### Task to carry out
Restate the records that follow word for word. Omit the images.
-------
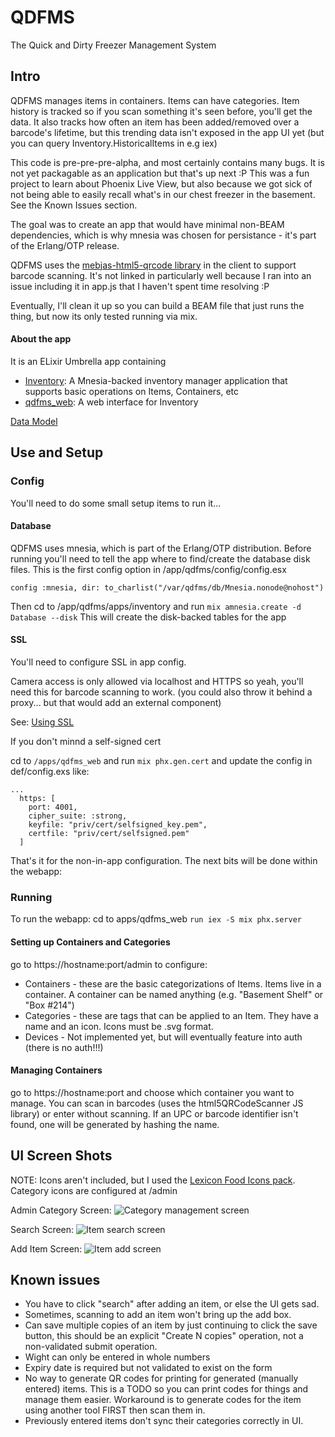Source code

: # QDFMS
The Quick and Dirty Freezer Management System 

## Intro 
QDFMS manages items in containers. Items can have categories. Item history is tracked so if you scan something it's seen before, you'll get the data. It also tracks how often an item has been added/removed over a barcode's lifetime, but this trending data isn't exposed in the app UI yet (but you can query Inventory.HistoricalItems in e.g iex) 

This code is pre-pre-pre-alpha, and most certainly contains many bugs. It is not yet packagable as an application but that's up next :P 
This was a fun project to learn about Phoenix Live View, but also because we got sick of not being able to easily recall what's in our chest freezer in the basement. See the Known Issues section.

The goal was to create an app that would have minimal non-BEAM dependencies, which is why mnesia was chosen for persistance - it's part of the Erlang/OTP release. 

QDFMS uses the [mebjas-html5-qrcode library](https://github.com/mebjas/html5-qrcode) in the client to support barcode scanning. It's not linked in particularly well because I ran into an issue including it in app.js that I haven't spent time resolving :P 

Eventually, I'll clean it up so you can build a BEAM file that just runs the thing, but now its only tested running via mix.

#### About the app 
It is an ELixir Umbrella app containing
* [Inventory](/app/qdfms/apps/inventory): A Mnesia-backed inventory manager application that supports basic operations on Items, Containers, etc
* [qdfms_web](/app/qdfms/apps/qdfms_web): A web interface for Inventory 

[Data Model](/app/qdfms) 

## Use and Setup

### Config
You'll need to do some small setup items to run it... 
#### Database
QDFMS uses mnesia, which is part of the Erlang/OTP distribution. Before running you'll need to tell the app where to find/create the database disk files. This is the first config option in  /app/qdfms/config/config.esx
```
config :mnesia, dir: to_charlist("/var/qdfms/db/Mnesia.nonode@nohost")
```

Then cd to /app/qdfms/apps/inventory and run 
`mix amnesia.create -d Database --disk` 
This will create the disk-backed tables for the app 

#### SSL 
You'll need to configure SSL in app config. 

Camera access is only allowed via localhost and HTTPS so yeah, you'll need this for barcode scanning to work. (you could also throw it behind a proxy... but that would add an external component) 

See: [Using SSL](https://hexdocs.pm/phoenix/using_ssl.html)

If you don't minnd a self-signed cert

cd to `/apps/qdfms_web` and run `mix phx.gen.cert` and update the config in def/config.exs like:
```
...
  https: [
    port: 4001,
    cipher_suite: :strong,
    keyfile: "priv/cert/selfsigned_key.pem",
    certfile: "priv/cert/selfsigned.pem"
  ]
```

That's it for the non-in-app configuration. The next bits will be done within the webapp: 

### Running
To run the webapp:
cd to apps/qdfms_web
`run iex -S mix phx.server`

#### Setting up Containers and Categories 
go to https://hostname:port/admin to configure:
* Containers - these are the basic categorizations of Items. Items live in a container. A container can be named anything (e.g. "Basement Shelf" or "Box #214") 
* Categories - these are tags that can be applied to an Item. They have a name and an icon. Icons must be .svg format. 
* Devices - Not implemented yet, but will eventually feature into auth (there is no auth!!!)

#### Managing Containers 
go to https://hostname:port and choose which container you want to manage. You can scan in barcodes (uses the html5QRCodeScanner JS library) or enter without scanning. If an UPC or barcode identifier isn't found, one will be generated by hashing the name. 

## UI Screen Shots
NOTE: Icons aren't included, but I used the [Lexicon Food Icons pack](https://www.thelexicon.org/foodicons/). 
Category icons are configured at /admin

Admin Category Screen: 
![Category management screen](/doc_images/adminCats.png?raw=true "Category Management")

Search Screen: 
![Item search screen](/doc_images/Search.png?raw=true "Search Items")

Add Item Screen: 
![Item add screen](/doc_images/AddNew.png?raw=true "Add Item")


## Known issues
* You have to click "search" after adding an item, or else the UI gets sad. 
* Sometimes, scanning to add an item won't bring up the add box.
* Can save multiple copies of an item by just continuing to click the save button, this should be an explicit "Create N copies" operation, not a non-validated submit operation. 
* Wight can only be entered in whole numbers 
* Expiry date is required but not validated to exist on the form
* No way to generate QR codes for printing for generated (manually entered) items. This is a TODO so you can print codes for things and manage them easier. Workaround is to generate codes for the item using another tool FIRST then scan them in. 
* Previously entered items don't sync their categories correctly in UI.
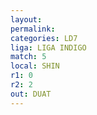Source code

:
 ```yaml
---
layout: 
permalink: 
categories: LD7
liga: LIGA INDIGO
match: 5
local: SHIN
r1: 0
r2: 2
out: DUAT
---
```

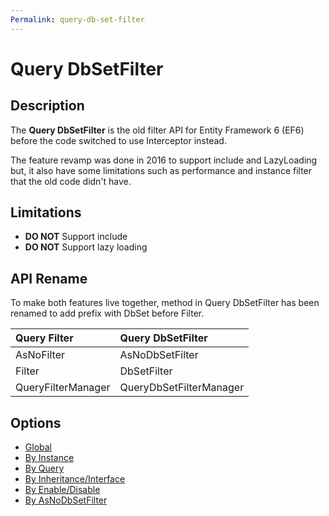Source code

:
 ```yaml
---
Permalink: query-db-set-filter
---
```


# Query DbSetFilter

## Description

The **Query DbSetFilter** is the old filter API for Entity Framework 6 (EF6) before the code switched to use Interceptor instead.

The feature revamp was done in 2016 to support include and LazyLoading but, it also have some limitations such as performance and instance filter that the old code didn't have.

## Limitations

 - **DO NOT** Support include
 - **DO NOT** Support lazy loading

## API Rename

To make both features live together, method in Query DbSetFilter has been renamed to add prefix with DbSet before Filter.

|Query Filter	|Query DbSetFilter |
|:------------- |:---------------- |
|AsNoFilter	|AsNoDbSetFilter|
|Filter	|DbSetFilter|
|QueryFilterManager	|QueryDbSetFilterManager|

## Options

 - [Global](options/ef6-query-db-set-filter-global.md)
 - [By Instance](options/ef6-query-db-set-filter-by-instance.md)
 - [By Query](options/ef6-query-db-set-filter-by-query.md)
 - [By Inheritance/Interface](options/ef6-query-db-set-filter-by-inheritance-interface.md)
 - [By Enable/Disable](options/ef6-query-db-set-filter-by-enable-disable.md)
 - [By AsNoDbSetFilter](options/ef6-query-db-set-filter-by-as-no-db-set-filter.md)
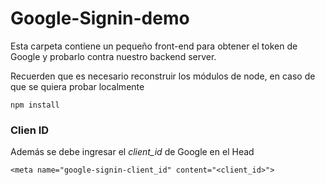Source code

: # Google-Signin-demo

Esta carpeta contiene un pequeño front-end para obtener el token de Google y probarlo contra nuestro backend server.

Recuerden que es necesario reconstruir los módulos de node, en caso de que se quiera probar localmente

```
npm install
```

### Clien ID
Además se debe ingresar el *client_id* de Google en el Head

```
<meta name="google-signin-client_id" content="<client_id>">
```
-------
### Exercise solution
Source code

: # QDFMS
The Quick and Dirty Freezer Management System 

## Intro 
QDFMS manages items in containers. Items can have categories. Item history is tracked so if you scan something it's seen before, you'll get the data. It also tracks how often an item has been added/removed over a barcode's lifetime, but this trending data isn't exposed in the app UI yet (but you can query Inventory.HistoricalItems in e.g iex) 

This code is pre-pre-pre-alpha, and most certainly contains many bugs. It is not yet packagable as an application but that's up next :P 
This was a fun project to learn about Phoenix Live View, but also because we got sick of not being able to easily recall what's in our chest freezer in the basement. See the Known Issues section.

The goal was to create an app that would have minimal non-BEAM dependencies, which is why mnesia was chosen for persistance - it's part of the Erlang/OTP release. 

QDFMS uses the [mebjas-html5-qrcode library](https://github.com/mebjas/html5-qrcode) in the client to support barcode scanning. It's not linked in particularly well because I ran into an issue including it in app.js that I haven't spent time resolving :P 

Eventually, I'll clean it up so you can build a BEAM file that just runs the thing, but now its only tested running via mix.

#### About the app 
It is an ELixir Umbrella app containing
* [Inventory](/app/qdfms/apps/inventory): A Mnesia-backed inventory manager application that supports basic operations on Items, Containers, etc
* [qdfms_web](/app/qdfms/apps/qdfms_web): A web interface for Inventory 

[Data Model](/app/qdfms) 

## Use and Setup

### Config
You'll need to do some small setup items to run it... 
#### Database
QDFMS uses mnesia, which is part of the Erlang/OTP distribution. Before running you'll need to tell the app where to find/create the database disk files. This is the first config option in  /app/qdfms/config/config.esx
```
config :mnesia, dir: to_charlist("/var/qdfms/db/Mnesia.nonode@nohost")
```

Then cd to /app/qdfms/apps/inventory and run 
`mix amnesia.create -d Database --disk` 
This will create the disk-backed tables for the app 

#### SSL 
You'll need to configure SSL in app config. 

Camera access is only allowed via localhost and HTTPS so yeah, you'll need this for barcode scanning to work. (you could also throw it behind a proxy... but that would add an external component) 

See: [Using SSL](https://hexdocs.pm/phoenix/using_ssl.html)

If you don't minnd a self-signed cert

cd to `/apps/qdfms_web` and run `mix phx.gen.cert` and update the config in def/config.exs like:
```
...
  https: [
    port: 4001,
    cipher_suite: :strong,
    keyfile: "priv/cert/selfsigned_key.pem",
    certfile: "priv/cert/selfsigned.pem"
  ]
```

That's it for the non-in-app configuration. The next bits will be done within the webapp: 

### Running
To run the webapp:
cd to apps/qdfms_web
`run iex -S mix phx.server`

#### Setting up Containers and Categories 
go to https://hostname:port/admin to configure:
* Containers - these are the basic categorizations of Items. Items live in a container. A container can be named anything (e.g. "Basement Shelf" or "Box #214") 
* Categories - these are tags that can be applied to an Item. They have a name and an icon. Icons must be .svg format. 
* Devices - Not implemented yet, but will eventually feature into auth (there is no auth!!!)

#### Managing Containers 
go to https://hostname:port and choose which container you want to manage. You can scan in barcodes (uses the html5QRCodeScanner JS library) or enter without scanning. If an UPC or barcode identifier isn't found, one will be generated by hashing the name. 

## UI Screen Shots
NOTE: Icons aren't included, but I used the [Lexicon Food Icons pack](https://www.thelexicon.org/foodicons/). 
Category icons are configured at /admin

Admin Category Screen: 
![Category management screen](/doc_images/adminCats.png?raw=true "Category Management")

Search Screen: 
![Item search screen](/doc_images/Search.png?raw=true "Search Items")

Add Item Screen: 
![Item add screen](/doc_images/AddNew.png?raw=true "Add Item")


## Known issues
* You have to click "search" after adding an item, or else the UI gets sad. 
* Sometimes, scanning to add an item won't bring up the add box.
* Can save multiple copies of an item by just continuing to click the save button, this should be an explicit "Create N copies" operation, not a non-validated submit operation. 
* Wight can only be entered in whole numbers 
* Expiry date is required but not validated to exist on the form
* No way to generate QR codes for printing for generated (manually entered) items. This is a TODO so you can print codes for things and manage them easier. Workaround is to generate codes for the item using another tool FIRST then scan them in. 
* Previously entered items don't sync their categories correctly in UI.
Source code

:
 ```yaml
---
layout: 
permalink: 
categories: LD7
liga: LIGA INDIGO
match: 5
local: SHIN
r1: 0
r2: 2
out: DUAT
---
```

Source code

:
 ```yaml
---
Permalink: query-db-set-filter
---
```


# Query DbSetFilter

## Description

The **Query DbSetFilter** is the old filter API for Entity Framework 6 (EF6) before the code switched to use Interceptor instead.

The feature revamp was done in 2016 to support include and LazyLoading but, it also have some limitations such as performance and instance filter that the old code didn't have.

## Limitations

 - **DO NOT** Support include
 - **DO NOT** Support lazy loading

## API Rename

To make both features live together, method in Query DbSetFilter has been renamed to add prefix with DbSet before Filter.

|Query Filter	|Query DbSetFilter |
|:------------- |:---------------- |
|AsNoFilter	|AsNoDbSetFilter|
|Filter	|DbSetFilter|
|QueryFilterManager	|QueryDbSetFilterManager|

## Options

 - [Global](options/ef6-query-db-set-filter-global.md)
 - [By Instance](options/ef6-query-db-set-filter-by-instance.md)
 - [By Query](options/ef6-query-db-set-filter-by-query.md)
 - [By Inheritance/Interface](options/ef6-query-db-set-filter-by-inheritance-interface.md)
 - [By Enable/Disable](options/ef6-query-db-set-filter-by-enable-disable.md)
 - [By AsNoDbSetFilter](options/ef6-query-db-set-filter-by-as-no-db-set-filter.md)
Source code

: # Google-Signin-demo

Esta carpeta contiene un pequeño front-end para obtener el token de Google y probarlo contra nuestro backend server.

Recuerden que es necesario reconstruir los módulos de node, en caso de que se quiera probar localmente

```
npm install
```

### Clien ID
Además se debe ingresar el *client_id* de Google en el Head

```
<meta name="google-signin-client_id" content="<client_id>">
```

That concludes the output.